One Irish dancer is disturbed by the increasing popularity of loud banging the hard shoe on the dancing boards. I have observed this growth and evolution of this continual hopping style of dance, even with continual battering by some dancers, over the more than decade and half that I've been doing Irish set dancing. This style seems to be basically spontaneous among today’s dancers as I also don't know anyone who actually teaches it. If anyone on the list has actually been taught this style please tell us of the process. I'd love to hear how it was taught. I don't think it really ever was or is taught to today's dancers. Instead this seems to me to be simply a style that agrees with the faster, more hyperactive urban (or urbanized) lifestyle. People do it because they enjoy it, having picked it up merely from watching others, and these same people are the current revival of set dancing. Whether or not someone personally likes the style or not (and I don't for myself) I think we must acknowledge its existence as a style of dancing, not just bad dancing in itself. Of course I will hasten to add that anyone who kicks another or runs into another is dancing badly no matter what style they're using. That's a different matter from style. I first was aware of an early form of this style in 1985. I saw a group doing the Caledonian at the One Mile Inn outside Ennis. They were a competition set and they all danced exactly the same with the early lighter version of the hopping (no battering with it).

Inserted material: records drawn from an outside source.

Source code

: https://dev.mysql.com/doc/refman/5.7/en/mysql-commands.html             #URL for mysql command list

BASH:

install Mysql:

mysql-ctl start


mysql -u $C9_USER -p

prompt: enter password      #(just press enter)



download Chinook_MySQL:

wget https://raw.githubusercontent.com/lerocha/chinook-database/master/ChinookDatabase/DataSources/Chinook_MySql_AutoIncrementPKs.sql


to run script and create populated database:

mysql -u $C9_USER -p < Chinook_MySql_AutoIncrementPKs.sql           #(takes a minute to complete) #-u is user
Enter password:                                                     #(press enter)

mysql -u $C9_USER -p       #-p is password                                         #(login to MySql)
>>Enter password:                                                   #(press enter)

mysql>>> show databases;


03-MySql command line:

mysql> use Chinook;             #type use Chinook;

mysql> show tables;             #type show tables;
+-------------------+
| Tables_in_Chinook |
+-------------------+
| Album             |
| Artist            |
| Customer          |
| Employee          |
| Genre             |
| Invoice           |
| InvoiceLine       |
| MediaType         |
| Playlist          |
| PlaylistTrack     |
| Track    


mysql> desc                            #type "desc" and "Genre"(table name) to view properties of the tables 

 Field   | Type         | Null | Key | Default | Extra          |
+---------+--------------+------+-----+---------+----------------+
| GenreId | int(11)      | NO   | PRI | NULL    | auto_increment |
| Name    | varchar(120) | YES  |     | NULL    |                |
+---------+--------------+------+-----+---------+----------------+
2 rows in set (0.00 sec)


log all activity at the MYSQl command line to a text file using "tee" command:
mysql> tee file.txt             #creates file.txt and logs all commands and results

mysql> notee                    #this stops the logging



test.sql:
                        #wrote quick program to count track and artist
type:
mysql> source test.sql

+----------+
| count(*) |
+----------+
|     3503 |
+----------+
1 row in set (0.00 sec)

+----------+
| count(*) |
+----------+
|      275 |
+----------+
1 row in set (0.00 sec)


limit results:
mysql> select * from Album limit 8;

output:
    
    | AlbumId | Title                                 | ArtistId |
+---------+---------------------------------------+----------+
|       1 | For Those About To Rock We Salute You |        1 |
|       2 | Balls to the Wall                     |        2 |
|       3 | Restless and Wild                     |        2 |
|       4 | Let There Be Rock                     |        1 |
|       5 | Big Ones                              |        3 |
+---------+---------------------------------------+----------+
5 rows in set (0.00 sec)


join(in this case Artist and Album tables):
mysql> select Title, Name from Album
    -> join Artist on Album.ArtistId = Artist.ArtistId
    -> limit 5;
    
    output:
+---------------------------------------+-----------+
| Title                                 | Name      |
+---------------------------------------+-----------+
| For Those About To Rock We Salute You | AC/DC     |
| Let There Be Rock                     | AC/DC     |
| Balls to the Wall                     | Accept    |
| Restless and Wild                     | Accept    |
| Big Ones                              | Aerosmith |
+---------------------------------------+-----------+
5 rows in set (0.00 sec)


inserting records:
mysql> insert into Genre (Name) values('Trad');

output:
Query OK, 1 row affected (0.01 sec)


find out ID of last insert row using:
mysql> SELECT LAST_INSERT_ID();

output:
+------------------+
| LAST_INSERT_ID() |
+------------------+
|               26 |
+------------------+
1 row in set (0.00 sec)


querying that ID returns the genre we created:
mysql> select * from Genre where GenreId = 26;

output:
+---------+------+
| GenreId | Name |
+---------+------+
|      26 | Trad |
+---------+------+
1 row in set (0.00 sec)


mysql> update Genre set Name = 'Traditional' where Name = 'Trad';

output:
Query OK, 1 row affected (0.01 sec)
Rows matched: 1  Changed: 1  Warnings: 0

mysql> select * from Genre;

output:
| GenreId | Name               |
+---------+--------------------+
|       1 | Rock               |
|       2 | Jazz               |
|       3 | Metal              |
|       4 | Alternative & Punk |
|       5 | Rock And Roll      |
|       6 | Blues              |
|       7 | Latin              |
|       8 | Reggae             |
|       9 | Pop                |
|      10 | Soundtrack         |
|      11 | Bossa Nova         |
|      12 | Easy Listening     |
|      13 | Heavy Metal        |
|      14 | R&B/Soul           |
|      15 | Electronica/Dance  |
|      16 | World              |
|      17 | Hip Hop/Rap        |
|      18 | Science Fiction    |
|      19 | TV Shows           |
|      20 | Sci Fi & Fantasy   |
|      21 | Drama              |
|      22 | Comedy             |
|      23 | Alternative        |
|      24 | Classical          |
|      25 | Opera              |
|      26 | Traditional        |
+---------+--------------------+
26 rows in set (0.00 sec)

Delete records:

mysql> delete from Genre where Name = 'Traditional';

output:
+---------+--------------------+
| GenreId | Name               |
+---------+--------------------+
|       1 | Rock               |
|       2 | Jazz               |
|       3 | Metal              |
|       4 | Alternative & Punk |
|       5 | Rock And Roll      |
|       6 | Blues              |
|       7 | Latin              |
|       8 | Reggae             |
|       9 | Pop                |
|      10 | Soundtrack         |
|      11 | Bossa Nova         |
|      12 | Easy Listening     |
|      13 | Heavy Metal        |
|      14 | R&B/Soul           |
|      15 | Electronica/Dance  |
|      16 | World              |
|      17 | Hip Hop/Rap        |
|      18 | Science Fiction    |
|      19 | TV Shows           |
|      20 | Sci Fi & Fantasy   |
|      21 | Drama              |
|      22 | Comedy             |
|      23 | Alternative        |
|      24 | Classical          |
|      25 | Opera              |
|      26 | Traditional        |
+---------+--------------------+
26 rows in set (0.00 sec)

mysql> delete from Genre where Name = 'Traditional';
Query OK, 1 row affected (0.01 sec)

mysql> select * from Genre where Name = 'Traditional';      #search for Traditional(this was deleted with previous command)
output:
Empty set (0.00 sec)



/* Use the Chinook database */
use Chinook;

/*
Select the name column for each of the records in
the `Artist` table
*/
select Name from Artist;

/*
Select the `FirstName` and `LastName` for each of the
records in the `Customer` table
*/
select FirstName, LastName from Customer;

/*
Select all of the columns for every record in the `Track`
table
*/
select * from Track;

One American dancer reports that for set dancing, "I purchased a pair of shoes from the Talbot Street Dance Center in Dublin. They are a lace-up oxford style with a one-inch heel plus a quarter-inch hard cap (fiberglass?). Imagine your hard shoes with no ankle strap (and therefore not as low-cut), no toe tap, and a quieter heel. They cost 30 Irish pounds (punt? what is it?), or $40 plus about $10 for shipping. Way cheaper than you'd pay here. I'm finding that the heels may be too high for battering steps, so I may go back to my Stevens Stompers. This is a clogging shoe available at many square dance shops in the US, or from the makers at www.stevens-clogging.com.com. They have a low wooden heel that has a nice sound. With either shoe, I find that my heels make more noise than my toes. I think this makes my steps sound too syncopated. When I had my Stompers re-soled, I asked for a heavy man's sole so they would be more balanced, but my double-toe shuffles still sound more like a wimpy "swish-swish" than a resounding "tap-tap". I hope the other listers will chime in with their shoe views. .... I've certainly seen lots of dancers in sneakers, men's dress shoes, and summer sandals. At a place like Irishfest, it's kind of a bother to change shoes every time you wander into the dance tent, but it's nice to have a good leather-soled shoe for classes."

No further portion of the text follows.